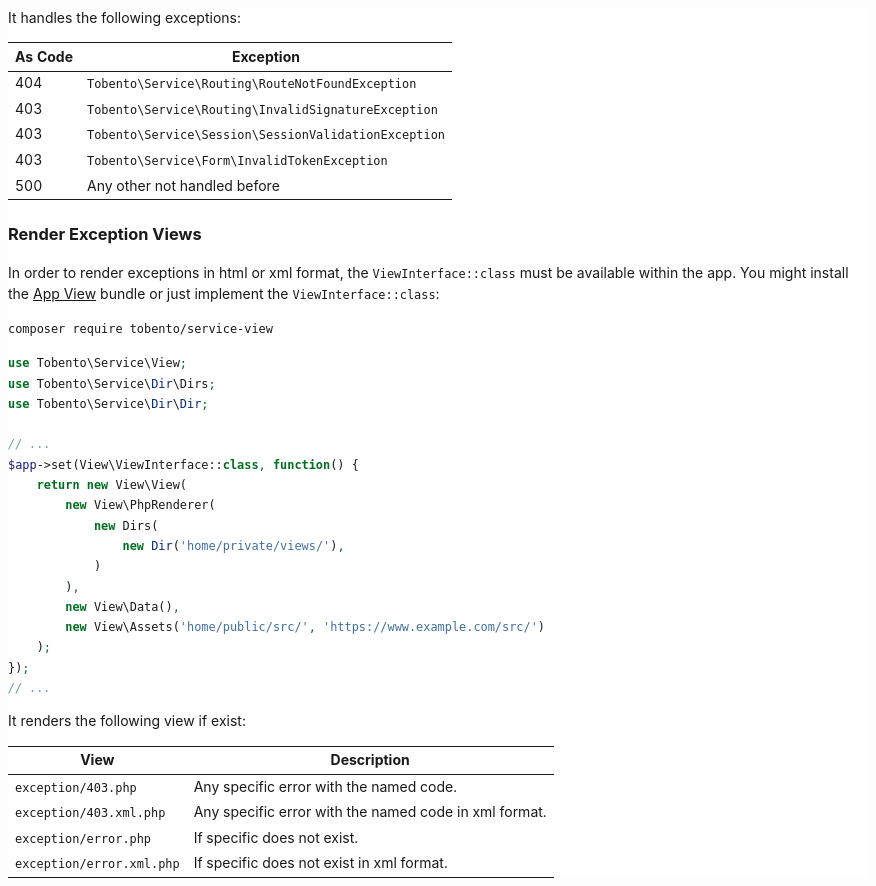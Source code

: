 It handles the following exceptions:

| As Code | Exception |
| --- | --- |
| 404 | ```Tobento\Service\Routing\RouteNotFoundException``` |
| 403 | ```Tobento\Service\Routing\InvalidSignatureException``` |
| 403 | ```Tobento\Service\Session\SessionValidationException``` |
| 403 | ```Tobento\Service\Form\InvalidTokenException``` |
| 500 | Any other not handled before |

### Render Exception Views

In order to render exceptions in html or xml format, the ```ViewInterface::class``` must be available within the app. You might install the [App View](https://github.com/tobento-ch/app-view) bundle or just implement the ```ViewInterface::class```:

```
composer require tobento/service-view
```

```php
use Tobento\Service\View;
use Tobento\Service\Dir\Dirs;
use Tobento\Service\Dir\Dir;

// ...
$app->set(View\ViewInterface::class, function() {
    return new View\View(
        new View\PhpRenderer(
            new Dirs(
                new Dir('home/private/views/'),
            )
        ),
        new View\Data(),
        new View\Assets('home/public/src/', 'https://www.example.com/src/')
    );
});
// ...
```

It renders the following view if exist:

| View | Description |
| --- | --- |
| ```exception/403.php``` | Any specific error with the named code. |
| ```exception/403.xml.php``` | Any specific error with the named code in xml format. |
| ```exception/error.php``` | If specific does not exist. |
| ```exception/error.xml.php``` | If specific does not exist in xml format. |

######

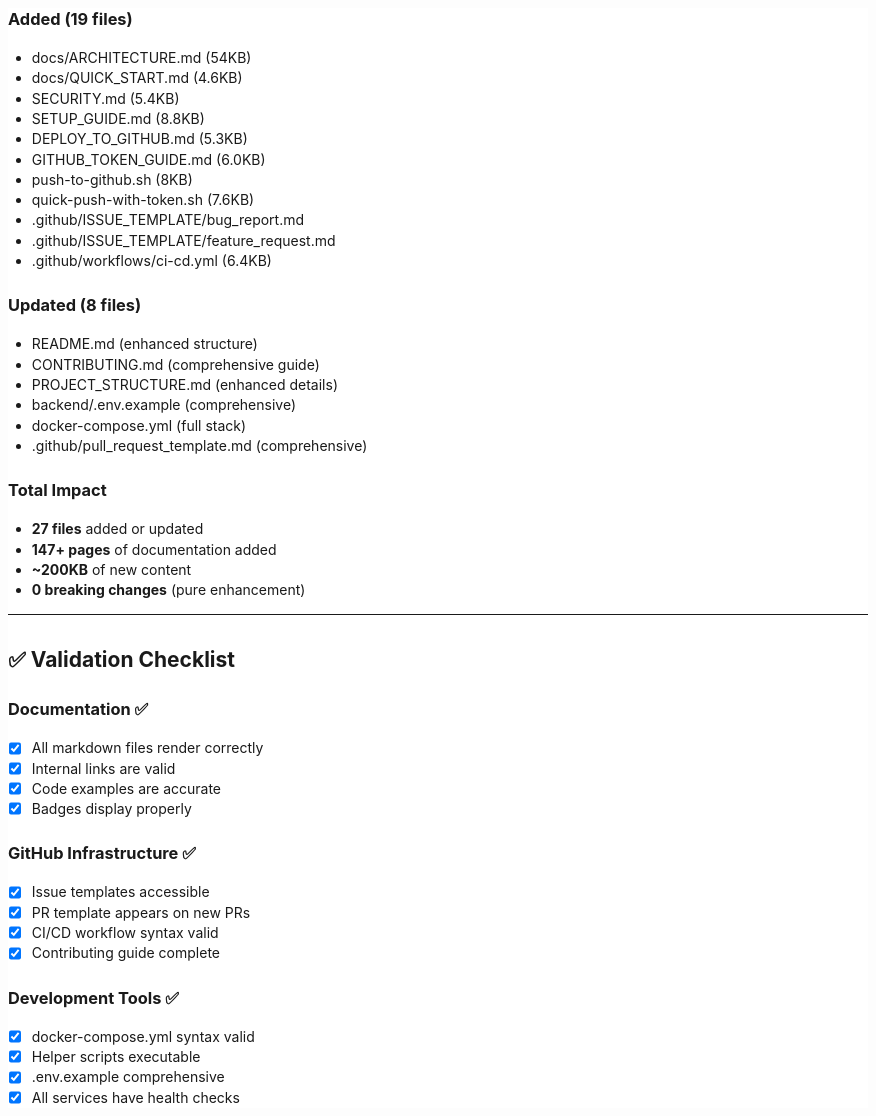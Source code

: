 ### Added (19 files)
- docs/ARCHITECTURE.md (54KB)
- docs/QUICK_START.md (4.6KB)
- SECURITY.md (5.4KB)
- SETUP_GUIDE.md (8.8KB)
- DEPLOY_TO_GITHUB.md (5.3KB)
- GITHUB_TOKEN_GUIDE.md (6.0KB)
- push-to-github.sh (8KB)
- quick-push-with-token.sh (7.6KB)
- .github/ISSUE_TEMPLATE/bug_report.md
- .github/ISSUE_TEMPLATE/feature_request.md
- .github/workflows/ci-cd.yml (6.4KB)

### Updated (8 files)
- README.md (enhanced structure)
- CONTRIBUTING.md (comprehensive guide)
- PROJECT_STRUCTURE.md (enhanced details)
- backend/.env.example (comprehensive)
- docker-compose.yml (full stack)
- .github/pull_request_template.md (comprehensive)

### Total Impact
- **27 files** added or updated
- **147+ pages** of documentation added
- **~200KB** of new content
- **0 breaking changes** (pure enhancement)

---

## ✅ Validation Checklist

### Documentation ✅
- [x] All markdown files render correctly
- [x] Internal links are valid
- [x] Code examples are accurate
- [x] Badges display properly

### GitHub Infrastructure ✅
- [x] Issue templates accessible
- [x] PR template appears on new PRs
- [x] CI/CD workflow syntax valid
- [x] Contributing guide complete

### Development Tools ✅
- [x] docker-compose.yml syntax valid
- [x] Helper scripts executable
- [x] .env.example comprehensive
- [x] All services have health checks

######

DIRECTIONS:
Apply a filter to the listing above so that only lines with "comprehensive" are kept, and copy those lines.

SOLVED PROBLEM:
- CONTRIBUTING.md (comprehensive guide)
- backend/.env.example (comprehensive)
- .github/pull_request_template.md (comprehensive)
- [x] .env.example comprehensive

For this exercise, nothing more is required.